Directions – Look for "Unit" in the material below and show each line that contains it.

Data for this task –
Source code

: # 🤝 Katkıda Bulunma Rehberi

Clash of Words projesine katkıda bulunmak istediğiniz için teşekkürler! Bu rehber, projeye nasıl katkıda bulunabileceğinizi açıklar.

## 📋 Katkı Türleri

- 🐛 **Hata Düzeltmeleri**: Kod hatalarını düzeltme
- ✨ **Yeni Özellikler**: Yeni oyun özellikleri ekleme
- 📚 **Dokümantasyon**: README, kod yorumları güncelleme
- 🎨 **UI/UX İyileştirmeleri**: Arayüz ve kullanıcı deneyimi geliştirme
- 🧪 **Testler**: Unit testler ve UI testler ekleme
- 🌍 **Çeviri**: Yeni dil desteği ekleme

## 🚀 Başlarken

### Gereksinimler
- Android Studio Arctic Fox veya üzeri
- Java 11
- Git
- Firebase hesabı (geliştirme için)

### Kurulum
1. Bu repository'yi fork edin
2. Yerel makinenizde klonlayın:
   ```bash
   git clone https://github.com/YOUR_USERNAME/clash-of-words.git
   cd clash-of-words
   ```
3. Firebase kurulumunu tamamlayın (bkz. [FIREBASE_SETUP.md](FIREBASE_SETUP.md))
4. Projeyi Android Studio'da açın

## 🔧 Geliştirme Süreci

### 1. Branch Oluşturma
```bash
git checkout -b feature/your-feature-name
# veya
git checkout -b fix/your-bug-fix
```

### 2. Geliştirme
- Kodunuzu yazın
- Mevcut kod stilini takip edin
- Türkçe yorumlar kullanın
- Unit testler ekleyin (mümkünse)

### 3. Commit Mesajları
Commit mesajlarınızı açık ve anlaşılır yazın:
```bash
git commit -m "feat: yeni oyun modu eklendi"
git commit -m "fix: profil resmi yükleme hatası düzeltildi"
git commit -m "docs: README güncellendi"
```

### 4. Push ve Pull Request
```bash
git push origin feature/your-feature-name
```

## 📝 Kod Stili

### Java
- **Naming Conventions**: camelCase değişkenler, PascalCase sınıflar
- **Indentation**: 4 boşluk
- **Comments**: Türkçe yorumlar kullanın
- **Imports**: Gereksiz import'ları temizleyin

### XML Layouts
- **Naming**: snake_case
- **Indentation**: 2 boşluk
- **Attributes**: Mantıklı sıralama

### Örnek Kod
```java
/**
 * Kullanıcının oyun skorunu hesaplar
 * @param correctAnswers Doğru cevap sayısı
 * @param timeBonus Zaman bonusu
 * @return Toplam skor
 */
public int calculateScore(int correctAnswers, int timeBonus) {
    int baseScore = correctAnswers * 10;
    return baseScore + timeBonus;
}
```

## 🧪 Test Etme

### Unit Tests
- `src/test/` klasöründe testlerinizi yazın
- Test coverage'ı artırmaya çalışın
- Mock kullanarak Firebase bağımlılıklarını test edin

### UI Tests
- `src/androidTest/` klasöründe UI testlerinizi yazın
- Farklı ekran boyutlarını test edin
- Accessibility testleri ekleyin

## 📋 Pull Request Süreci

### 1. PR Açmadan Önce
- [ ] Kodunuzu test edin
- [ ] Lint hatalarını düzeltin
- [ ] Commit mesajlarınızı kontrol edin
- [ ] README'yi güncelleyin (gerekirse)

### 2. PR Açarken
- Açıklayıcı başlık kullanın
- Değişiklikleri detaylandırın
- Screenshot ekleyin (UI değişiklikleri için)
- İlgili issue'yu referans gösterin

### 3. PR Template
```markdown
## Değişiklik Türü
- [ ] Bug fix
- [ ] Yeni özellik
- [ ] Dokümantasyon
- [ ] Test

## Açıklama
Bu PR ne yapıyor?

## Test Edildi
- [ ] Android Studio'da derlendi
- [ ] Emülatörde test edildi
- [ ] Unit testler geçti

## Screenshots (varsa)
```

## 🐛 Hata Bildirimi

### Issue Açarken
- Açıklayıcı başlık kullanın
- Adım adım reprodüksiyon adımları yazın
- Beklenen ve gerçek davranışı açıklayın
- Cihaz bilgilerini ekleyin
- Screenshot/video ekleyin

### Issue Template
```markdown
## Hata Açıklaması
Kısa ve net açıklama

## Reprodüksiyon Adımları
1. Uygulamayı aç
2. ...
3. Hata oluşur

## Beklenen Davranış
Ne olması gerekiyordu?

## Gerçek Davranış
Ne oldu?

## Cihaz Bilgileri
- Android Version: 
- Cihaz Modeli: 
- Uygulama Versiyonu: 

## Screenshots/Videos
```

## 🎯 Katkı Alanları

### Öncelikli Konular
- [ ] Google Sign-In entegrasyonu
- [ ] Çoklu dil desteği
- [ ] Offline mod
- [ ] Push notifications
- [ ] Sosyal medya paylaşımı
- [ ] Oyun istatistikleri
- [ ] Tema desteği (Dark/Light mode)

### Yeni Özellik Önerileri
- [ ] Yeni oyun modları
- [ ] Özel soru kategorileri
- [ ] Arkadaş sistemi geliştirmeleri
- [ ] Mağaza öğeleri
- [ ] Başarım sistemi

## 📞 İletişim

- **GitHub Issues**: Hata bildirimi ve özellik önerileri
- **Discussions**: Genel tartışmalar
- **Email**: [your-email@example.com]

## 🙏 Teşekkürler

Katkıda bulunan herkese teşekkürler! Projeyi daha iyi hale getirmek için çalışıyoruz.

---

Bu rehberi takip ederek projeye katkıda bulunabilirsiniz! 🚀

Answer to the exercise –
- 🧪 **Testler**: Unit testler ve UI testler ekleme
- Unit testler ekleyin (mümkünse)
### Unit Tests
- [ ] Unit testler geçti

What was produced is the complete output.